The referendum has been delayed twice by the UN because of the terror,
which has even targeted UN offices and UN convoys carrying sick people for
treatment. Citing diplomatic, church, and militia sources, the Australian
press reports "that hundreds of modern assault rifles, grenades, and
mortars are being stockpiled, ready for use if the autonomy option is
rejected at the ballot box," and warns that the TNI-run militias may be
planning a violent takeover of much of the territory if, despite the
terror, the popular will is expressed.

Murphy and others report that TNI has been emboldened by the lack of
interest in the West. "A senior US diplomat summarized the issue neatly:
'East Timor is Australia's Haiti'" -- in other words, it's not a problem
for the United States, which helped create and sustain the humanitarian
disaster in East Timor and could readily end it. (Those who know the truth
about the United States in Haiti will fully appreciate the cynicism.)

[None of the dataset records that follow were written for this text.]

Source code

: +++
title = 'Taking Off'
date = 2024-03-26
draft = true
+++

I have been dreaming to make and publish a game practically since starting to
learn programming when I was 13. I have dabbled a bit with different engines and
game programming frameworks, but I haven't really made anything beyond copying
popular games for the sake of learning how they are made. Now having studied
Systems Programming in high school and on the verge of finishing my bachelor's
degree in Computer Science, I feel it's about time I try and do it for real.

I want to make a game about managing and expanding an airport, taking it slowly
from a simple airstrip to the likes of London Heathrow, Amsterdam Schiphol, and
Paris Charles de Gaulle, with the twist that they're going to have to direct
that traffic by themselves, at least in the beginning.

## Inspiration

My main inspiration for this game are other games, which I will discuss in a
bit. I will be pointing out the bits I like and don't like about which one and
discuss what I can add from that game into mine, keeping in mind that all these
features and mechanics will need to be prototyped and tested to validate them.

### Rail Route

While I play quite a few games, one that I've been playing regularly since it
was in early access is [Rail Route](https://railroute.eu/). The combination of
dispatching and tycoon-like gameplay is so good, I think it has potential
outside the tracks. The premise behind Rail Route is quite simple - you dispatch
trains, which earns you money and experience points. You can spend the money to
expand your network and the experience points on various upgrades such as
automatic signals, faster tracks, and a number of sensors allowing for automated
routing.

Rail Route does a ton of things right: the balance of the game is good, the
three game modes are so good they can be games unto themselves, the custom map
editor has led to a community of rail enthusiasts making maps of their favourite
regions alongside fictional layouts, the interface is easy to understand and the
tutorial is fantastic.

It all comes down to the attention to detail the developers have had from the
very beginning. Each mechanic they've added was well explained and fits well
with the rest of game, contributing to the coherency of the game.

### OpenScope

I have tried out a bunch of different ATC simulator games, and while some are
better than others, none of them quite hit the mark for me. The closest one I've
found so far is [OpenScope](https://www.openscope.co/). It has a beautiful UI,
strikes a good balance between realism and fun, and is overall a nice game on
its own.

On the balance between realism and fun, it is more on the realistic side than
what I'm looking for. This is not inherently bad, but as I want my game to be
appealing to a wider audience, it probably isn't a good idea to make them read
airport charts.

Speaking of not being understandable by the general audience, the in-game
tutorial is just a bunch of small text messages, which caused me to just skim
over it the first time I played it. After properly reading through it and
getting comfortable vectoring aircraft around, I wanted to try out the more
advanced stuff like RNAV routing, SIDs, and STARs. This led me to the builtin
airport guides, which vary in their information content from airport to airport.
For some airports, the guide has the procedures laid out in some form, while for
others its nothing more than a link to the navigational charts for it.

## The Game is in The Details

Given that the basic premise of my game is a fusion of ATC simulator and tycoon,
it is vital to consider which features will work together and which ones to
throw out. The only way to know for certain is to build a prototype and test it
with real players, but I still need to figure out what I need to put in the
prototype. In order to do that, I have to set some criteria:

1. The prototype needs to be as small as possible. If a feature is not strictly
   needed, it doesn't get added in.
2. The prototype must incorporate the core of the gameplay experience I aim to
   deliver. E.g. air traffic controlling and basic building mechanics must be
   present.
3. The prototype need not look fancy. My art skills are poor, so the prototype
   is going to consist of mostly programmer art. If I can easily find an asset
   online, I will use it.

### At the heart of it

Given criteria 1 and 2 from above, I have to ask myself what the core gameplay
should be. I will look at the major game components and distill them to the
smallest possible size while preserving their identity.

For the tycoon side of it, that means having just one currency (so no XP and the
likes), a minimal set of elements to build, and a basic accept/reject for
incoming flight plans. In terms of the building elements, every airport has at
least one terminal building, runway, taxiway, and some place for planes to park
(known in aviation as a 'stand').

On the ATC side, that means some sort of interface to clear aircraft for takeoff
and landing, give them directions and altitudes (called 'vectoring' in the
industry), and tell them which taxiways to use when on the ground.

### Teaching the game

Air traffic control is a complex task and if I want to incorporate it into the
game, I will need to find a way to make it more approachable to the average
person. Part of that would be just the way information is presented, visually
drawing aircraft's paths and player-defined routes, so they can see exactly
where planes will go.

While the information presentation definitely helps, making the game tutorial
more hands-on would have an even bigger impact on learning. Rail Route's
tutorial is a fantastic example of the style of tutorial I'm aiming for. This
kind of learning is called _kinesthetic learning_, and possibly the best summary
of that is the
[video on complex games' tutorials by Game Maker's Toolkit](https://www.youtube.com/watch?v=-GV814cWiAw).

Reporting on the terror from the scene, Nobel Laureate Bishop Carlos
Ximenes Belo called for "an international military force" to protect the
population from Indonesian terror and permit the referendum to proceed.
Nothing doing. The "international community" -- meaning Western powers --
prefers that the Indonesian army provide "security." A small number of
unarmed UN monitors have been authorized -- but subsequently delayed -- by
the Clinton administration.

The picture in the past few months is particularly ugly against the
background of the self-righteous posturing in the "enlightened states." But
it simply illustrates, once again, what should be obvious: Nothing
substantial has changed, either in the actions of the powerful or the
performance of their flatterers. The Timorese are "unworthy victims." No
power interest is served by attending to their suffering or taking even
simple steps to end it. Without a significant popular reaction, the
long-familiar story will continue, in East Timor and throughout the world.